Sargent got the idea for GigaPan when he was a technical staff member at Ames Research Center, helping to develop software for combining images from NASA's Mars Exploration Rovers into panoramas. He became convinced that the same technology could open people's eyes to the diversity of their own planet. "It's increasingly important to give people a broad view of the world, particularly to help them understand different cultures and different environments," he said. "It's too easy to have blinders on and to only see and understand what is local."

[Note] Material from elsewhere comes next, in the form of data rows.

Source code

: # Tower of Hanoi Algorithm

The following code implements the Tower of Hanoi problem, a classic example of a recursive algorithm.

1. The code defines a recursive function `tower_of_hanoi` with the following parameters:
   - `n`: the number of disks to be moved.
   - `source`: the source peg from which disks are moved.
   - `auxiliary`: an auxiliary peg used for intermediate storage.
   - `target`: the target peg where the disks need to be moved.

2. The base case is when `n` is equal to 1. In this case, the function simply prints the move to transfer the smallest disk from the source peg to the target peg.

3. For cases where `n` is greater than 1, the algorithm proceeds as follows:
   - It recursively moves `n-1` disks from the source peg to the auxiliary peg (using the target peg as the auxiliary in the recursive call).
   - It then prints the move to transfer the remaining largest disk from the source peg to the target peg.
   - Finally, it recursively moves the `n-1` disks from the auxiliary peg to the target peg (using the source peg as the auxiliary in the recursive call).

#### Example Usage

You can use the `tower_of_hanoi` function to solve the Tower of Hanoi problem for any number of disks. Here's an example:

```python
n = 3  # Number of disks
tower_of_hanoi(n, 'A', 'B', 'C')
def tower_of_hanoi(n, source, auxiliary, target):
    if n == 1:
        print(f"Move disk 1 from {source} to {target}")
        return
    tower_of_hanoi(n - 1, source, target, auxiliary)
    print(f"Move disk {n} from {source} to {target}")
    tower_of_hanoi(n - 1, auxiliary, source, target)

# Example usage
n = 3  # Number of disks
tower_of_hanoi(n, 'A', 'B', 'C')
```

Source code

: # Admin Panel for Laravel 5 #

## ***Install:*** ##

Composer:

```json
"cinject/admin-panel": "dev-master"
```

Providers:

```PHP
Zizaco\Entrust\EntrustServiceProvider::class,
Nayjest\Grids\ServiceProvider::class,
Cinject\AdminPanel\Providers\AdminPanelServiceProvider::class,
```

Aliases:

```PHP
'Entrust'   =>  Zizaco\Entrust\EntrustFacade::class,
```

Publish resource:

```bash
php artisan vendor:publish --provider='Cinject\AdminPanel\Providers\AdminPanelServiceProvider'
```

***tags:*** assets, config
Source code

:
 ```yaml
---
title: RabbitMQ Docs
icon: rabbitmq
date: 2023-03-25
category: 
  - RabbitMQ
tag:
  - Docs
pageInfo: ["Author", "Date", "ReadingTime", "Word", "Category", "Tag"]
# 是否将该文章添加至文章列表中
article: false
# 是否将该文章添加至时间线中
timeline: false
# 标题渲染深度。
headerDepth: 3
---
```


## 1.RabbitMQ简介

GigaPan's hardware technology is a robotic camera mount, jointly designed and manufactured by Charmed Labs of Austin, Texas. It allows any digital camera to take hundreds of overlapping images of landscapes, buildings or rooms. With the software developed by Carnegie Mellon and Ames, these images can be arranged and digitally stitched together into a single gigapixel image. The layer of GigaPan is created on Google Earth, with a zooming feature similar to Google Earth's.


Projects and Achievements
GigaPan is part of a larger effort known as the Global Connection Project, led by Nourbakhsh and Sargent. Its purpose is to make people all over the world more aware of their neighbors. Currently, Nourbakhsh and his colleagues are working with UNESCO's International Bureau of Education (IBE) and its Associated Schools Network on a project that will link school children in different parts of the world together to explore issues of cultural identity through a classroom project. Earlier accomplishments of Global Connection include the publication of the National Geographic magazine photography and story layer on Google Earth.